Seit Mai ist die umstrittene Gemeinschaftsunterkunft an der Scharfreiterstraße in Lenggries fertiggestellt. (Foto: Manfred Neubauer)

Die Lenggrieser Grünen wollen mit Fakten und Erfahrungsberichten dem Protest wegen einer Gemeinschaftsunterkunft gegensteuern. Als Hauptproblem wird der Wohnungsmangel gesehen .

Von Petra Schneider, Lenggries

Als der Bauausschuss in Lenggries vor einem Jahr über die Gemeinschaftsunterkunft (GU) an der Scharfreiterstraße beriet, hatten sich vor dem Rathaus etwa 70 Demonstranten postiert. Seit Mai ist die GU mit Platz für etwa 100 Menschen nun fertig. Beim Bau hatte es offenbar Drohungen gegen Handwerker gegeben, die ein Angebot abgegeben hatten.

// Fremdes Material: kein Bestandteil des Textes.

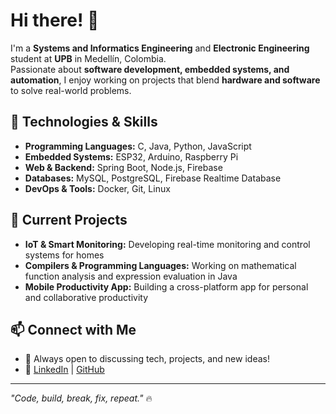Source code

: 
# Hi there! 👋  

I'm a **Systems and Informatics Engineering** and **Electronic Engineering** student at **UPB** in Medellín, Colombia.  
Passionate about **software development, embedded systems, and automation**, I enjoy working on projects that blend **hardware and software** to solve real-world problems.  

## 🔧 Technologies & Skills  
- **Programming Languages:** C, Java, Python, JavaScript  
- **Embedded Systems:** ESP32, Arduino, Raspberry Pi  
- **Web & Backend:** Spring Boot, Node.js, Firebase  
- **Databases:** MySQL, PostgreSQL, Firebase Realtime Database  
- **DevOps & Tools:** Docker, Git, Linux  

## 🚀 Current Projects  
- **IoT & Smart Monitoring:** Developing real-time monitoring and control systems for homes  
- **Compilers & Programming Languages:** Working on mathematical function analysis and expression evaluation in Java  
- **Mobile Productivity App:** Building a cross-platform app for personal and collaborative productivity  

## 📫 Connect with Me  
- 💬 Always open to discussing tech, projects, and new ideas!  
- 🔗 [LinkedIn](#) | [GitHub](https://github.com/yourusername)  

---

_"Code, build, break, fix, repeat."_ 🔥  
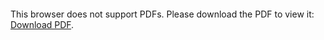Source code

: <object data="www.africau.edu/images/default/sample.pdf" type="application/pdf" width="700px" height="700px">
    <embed src="www.africau.edu/images/default/sample.pdf">
        <p>This browser does not support PDFs. Please download the PDF to view it: <a href="www.africau.edu/images/default/sample.pdf">Download PDF</a>.</p>
    </embed>
</object>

Peter Frech, Chef der Security-Firma, die seit Jahren die Containeranlage an der Geiersteinstraße betreut und nun auch die zweite an der Scharfreiterstraße, spricht von massiven Anfeindungen. Ganz schlimm sei es in den Online-Kommentaren, sagte Frech, als „Grattler“ werde er da beschimpft. „Ihr verdient euer Geld mit einer Krise“ – so dächten offenbar viele.

„Das Thema Geflüchtete liefert bei uns in Lenggries ein enormes Potenzial an Spannungen“, sagte Grünen-Ortssprecher Werner Hüttl. Beim jüngsten Treffen am „Grünen Tisch“ wollte man deshalb über Migration und Integration sprechen, die Expertise von Aktiven einholen und so zu einer positiven Wahrnehmung beitragen: Migration als Chance zu sehen. Eingeladen waren neben Peter Frech auch Hans-Heinrich Sautmann, Grünen-Kreisvorsitzender in Fürstenfeldbruck und langjähriger Asylhelfer in der Gemeinde Eichenau. Unter den knapp 20 Teilnehmenden waren auch einige Mitglieder des Lenggrieser Asylhelferkreises sowie die Integrationsbeauftragte der Gemeinde, Maya Nazarova.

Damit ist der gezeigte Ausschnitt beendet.